Além da renda, a participação em edições anteriores do Exame Nacional do Ensino Médio (Enem) é mandatória, com exigência de nota mínima de 450 pontos na média das provas e não ter zerado a redação. Estudantes que já possuem diploma de ensino superior ou que já foram beneficiados pelo FIES em outras ocasiões geralmente não são elegíveis, salvo exceções específicas. A inscrição é realizada exclusivamente pela internet, por meio do Sistema de Seleção do FIES (SisFIES), em datas divulgadas anualmente.
Após a fase de inscrição, os candidatos passam por um processo seletivo baseado nas notas do Enem, com prioridade para aqueles que se enquadram nos critérios de menor renda e maior necessidade. Os pré-selecionados são convocados para a complementação da inscrição no SisFIES e, posteriormente, para a validação das informações junto à Comissão Permanente de Supervisão e Acompanhamento (CPSA) da instituição de ensino superior onde o curso será realizado. Essa etapa é crucial e exige a apresentação de toda a documentação comprobatória.
Uma vez aprovado pela CPSA, o estudante deve procurar um agente financeiro conveniado ao FIES, que pode ser o Banco do Brasil ou a Caixa Econômica Federal, para formalizar o contrato de financiamento. Esse processo inclui a assinatura de termos e a definição das condições de pagamento, como o tipo de juros e o prazo de amortização. É fundamental que o estudante esteja atento aos prazos de cada etapa, pois o descumprimento pode resultar na perda da vaga de financiamento.
O pagamento do FIES é estruturado em diferentes fases, projetadas para se adequar à realidade financeira do estudante. A primeira é a fase de utilização, que ocorre durante o período em que o aluno está cursando a graduação. Durante essa fase, o estudante arca apenas com o valor referente aos juros trimestrais do financiamento, que são de baixo custo.
Após a conclusão do curso, inicia-se a fase de carência, que tem duração de 18 meses. Nesse período, o estudante continua pagando apenas os juros trimestrais.
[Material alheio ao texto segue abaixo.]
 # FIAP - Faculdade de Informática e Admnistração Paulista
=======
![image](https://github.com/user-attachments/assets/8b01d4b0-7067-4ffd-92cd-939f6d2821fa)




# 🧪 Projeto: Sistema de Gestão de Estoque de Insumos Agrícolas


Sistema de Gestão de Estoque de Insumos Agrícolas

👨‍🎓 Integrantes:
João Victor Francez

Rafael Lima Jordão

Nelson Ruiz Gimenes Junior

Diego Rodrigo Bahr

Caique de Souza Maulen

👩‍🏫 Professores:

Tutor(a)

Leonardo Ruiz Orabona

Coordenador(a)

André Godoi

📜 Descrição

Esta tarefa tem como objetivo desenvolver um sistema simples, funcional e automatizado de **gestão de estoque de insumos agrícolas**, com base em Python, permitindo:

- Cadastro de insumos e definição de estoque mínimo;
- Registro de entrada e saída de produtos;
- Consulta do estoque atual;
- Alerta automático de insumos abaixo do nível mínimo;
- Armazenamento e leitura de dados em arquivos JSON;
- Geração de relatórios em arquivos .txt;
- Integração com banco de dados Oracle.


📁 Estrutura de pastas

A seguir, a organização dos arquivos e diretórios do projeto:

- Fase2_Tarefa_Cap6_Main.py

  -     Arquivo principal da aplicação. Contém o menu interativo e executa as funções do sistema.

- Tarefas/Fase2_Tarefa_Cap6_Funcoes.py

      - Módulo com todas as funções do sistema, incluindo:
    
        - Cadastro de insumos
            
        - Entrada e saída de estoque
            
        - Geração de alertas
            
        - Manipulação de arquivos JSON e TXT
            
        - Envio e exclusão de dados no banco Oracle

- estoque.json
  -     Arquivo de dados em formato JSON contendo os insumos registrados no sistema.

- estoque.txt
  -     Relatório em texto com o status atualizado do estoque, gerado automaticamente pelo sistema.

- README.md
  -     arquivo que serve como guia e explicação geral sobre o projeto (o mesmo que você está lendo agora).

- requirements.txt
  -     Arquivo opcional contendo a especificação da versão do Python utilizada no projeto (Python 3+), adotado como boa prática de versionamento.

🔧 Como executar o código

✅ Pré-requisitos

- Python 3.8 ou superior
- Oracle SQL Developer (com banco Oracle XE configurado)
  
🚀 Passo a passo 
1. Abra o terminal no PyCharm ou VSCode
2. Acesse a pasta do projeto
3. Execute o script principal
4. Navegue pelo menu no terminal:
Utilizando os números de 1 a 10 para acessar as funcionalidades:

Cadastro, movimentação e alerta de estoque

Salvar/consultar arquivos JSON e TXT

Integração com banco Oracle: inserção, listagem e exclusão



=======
A grande mudança ocorre na fase de amortização, quando o saldo devedor começa a ser pago em parcelas mensais. O valor das parcelas é ajustado à capacidade de pagamento do estudante, não podendo ultrapassar 10% da sua renda mensal. Os vencimentos são definidos no momento da contratação do financiamento, geralmente no dia 15 de cada mês, e o parcelamento pode se estender por um período equivalente a até três vezes o tempo de duração do curso financiado, acrescido de 12 meses.
Em casos de dificuldades financeiras, o programa prevê opções de renegociação para os contratos em atraso, permitindo que os estudantes regularizem sua situação e evitem a inadimplência. Essas medidas são importantes para manter a sustentabilidade do programa e garantir que os beneficiários consigam honrar seus compromissos, sem comprometer seu futuro acadêmico e profissional.
O FIES representa um pilar fundamental na política de acesso à educação superior no Brasil, especialmente para estudantes de baixa renda que, de outra forma, teriam poucas chances de ingressar em uma faculdade particular. O programa não apenas viabiliza a entrada desses alunos, mas também contribui para a permanência e conclusão de seus estudos, ao aliviar a pressão financeira durante o período acadêmico.
A cada ano, o programa se adapta às necessidades do mercado de trabalho e às demandas sociais, revisando seus critérios e modalidades para otimizar o investimento público em educação. A manutenção e o aprimoramento do FIES são essenciais para construir uma sociedade mais equitativa e com maiores oportunidades para todos os cidadãos, fortalecendo a base educacional do país.